There is something skeletal about New Order’s “Blue Monday”, as though the flesh has been stripped back from the instruments’ noise. Every clank, beep, and drum is rendered so sharply by the game. This ride is jagged, off-putting, and unreliable. It starts you then it stops you. It jerks you. It bounces you over paths bumpier than the main street of Springfield. This is the song to ride if you want to see the formula of Audiosurf laid bare. Every sound of this song is so dissonant and jarring that it stands out more than it melds together.

Mind you, it is not an easier surf. The road is packed with traffic from the get-go as the machine-gun drum bursts introduce the song and rarely go away. The stop-starting will throw off your rhythm and timing, too. And it’s long, coming in at over seven minutes with almost no uphill breathers. This song needs your full attention.
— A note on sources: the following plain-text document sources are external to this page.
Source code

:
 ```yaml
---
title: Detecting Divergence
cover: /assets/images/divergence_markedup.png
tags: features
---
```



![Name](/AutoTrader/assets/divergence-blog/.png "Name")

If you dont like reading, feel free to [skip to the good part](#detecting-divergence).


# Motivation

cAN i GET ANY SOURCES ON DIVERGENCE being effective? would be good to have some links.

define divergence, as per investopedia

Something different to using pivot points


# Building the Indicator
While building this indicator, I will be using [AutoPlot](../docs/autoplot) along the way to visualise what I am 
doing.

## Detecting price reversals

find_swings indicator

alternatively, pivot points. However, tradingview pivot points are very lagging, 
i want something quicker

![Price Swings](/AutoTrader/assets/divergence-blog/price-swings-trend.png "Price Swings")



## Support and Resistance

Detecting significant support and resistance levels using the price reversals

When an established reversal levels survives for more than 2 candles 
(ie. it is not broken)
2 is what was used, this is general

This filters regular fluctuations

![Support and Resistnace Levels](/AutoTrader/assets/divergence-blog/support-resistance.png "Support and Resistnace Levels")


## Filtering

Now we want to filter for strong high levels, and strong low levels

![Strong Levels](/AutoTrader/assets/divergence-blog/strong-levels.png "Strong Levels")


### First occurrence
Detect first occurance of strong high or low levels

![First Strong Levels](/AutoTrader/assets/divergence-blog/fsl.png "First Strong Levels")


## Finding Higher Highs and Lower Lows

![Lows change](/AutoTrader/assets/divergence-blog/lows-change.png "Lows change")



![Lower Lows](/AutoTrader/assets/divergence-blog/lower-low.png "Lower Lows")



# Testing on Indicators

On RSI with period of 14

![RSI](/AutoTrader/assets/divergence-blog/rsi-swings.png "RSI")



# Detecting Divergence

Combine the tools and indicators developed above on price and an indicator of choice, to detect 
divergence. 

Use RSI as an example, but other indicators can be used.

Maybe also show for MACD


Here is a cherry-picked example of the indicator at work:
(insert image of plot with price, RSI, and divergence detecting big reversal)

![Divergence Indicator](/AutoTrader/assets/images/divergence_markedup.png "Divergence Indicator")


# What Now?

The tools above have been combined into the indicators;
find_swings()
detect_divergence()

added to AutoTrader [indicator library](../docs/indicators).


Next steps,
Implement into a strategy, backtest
If you blink, you will overfill.

Also surf: “Crystal”

 

8. “Hearts A Mess” - Gotye (Found on Like Drawing Blood)

It feels weird to say that a song surfs just like its film clip, but that is precisely how Gotye’s “Hearts a Mess” surfs like. In the film clip, large creatures with spindly legs walk around a world, kind of bobbing up and down with the song’s hallmark guitar plucks. When you surf it, you feel as though you are one of these creatures; going up and down over these hills is just your head bobbing as you step with your giant, spindly legs. It feels less like surfing and more like strutting.

And then there are the drops during Gotye’s howls, as though you are surfing right down his throat. Overall, a relaxed yet eerie surf.

Also surf: The entire Like Drawing Blood album.

 

9. “Teardrop” - Massive Attack (Found on Mezzanine)

What is there to say about Massive Attack’s “Teardrop”? You know the song. You can probably guess exactly how it surfs. It’s slow, relaxing, beautiful, and haunting. Most of the song consists of quick, shallow dips from one drumbeat to the next. Really, there is nothing else to say about it.

Also surf: “Angel”

 

10. “Juanita/Kiteless/To Dream of Love” - Underworld (Found on Second Toughest of the Infants)

Finally, what better way to close proceeding than with a sixteen-minute electronic epic. The thing I love about Underworld is their songs have movements. That is, there are sections of their songs that are clearly distinct from the other sections, yet they are bridged so subtly and perfectly that you rarely notice the shift from one to the other until it has already been made. This makes them a very interesting band to surf as the road can shift and change drastically beneath your surfer.

“Juanita/Kiteless/To Dream of Love” has roughly three movements, as the name suggests. The first is a very gradual, steady, traditional climb and drop. The traffic builds and builds until the road is utterly crowded with keyboard tones and cymbal crashes. It can be a hard path, getting through it alive, but if you survive this you should survive the rest of the song.

The first act shifts into the second roughly around the bottom of the first hill via this distorted pseudo-guitar rhythm starts playing over the beat. This section plays straight and bumpy, like staccato heartbeat monitor.

The third act starts with a large but busy uphill climb before Act Two returns with a vengence in a downhill clash of noise towards the finish line. Then, finally, the song fades out over a good 90 seconds, giving you ample time to clear the board.

Also surf: Every song by Underworld ever.

 

And that is my Audiosurf mixtape, for you. I hope you like it. By no means is this an exhaustive list of songs worth surfing. A good mixtape gets the listener into new bands that they then go off and discover for themselves. Hopefully this does the same for your audiosurfing. These are the kind of rides awaiting you. Go out and find some more.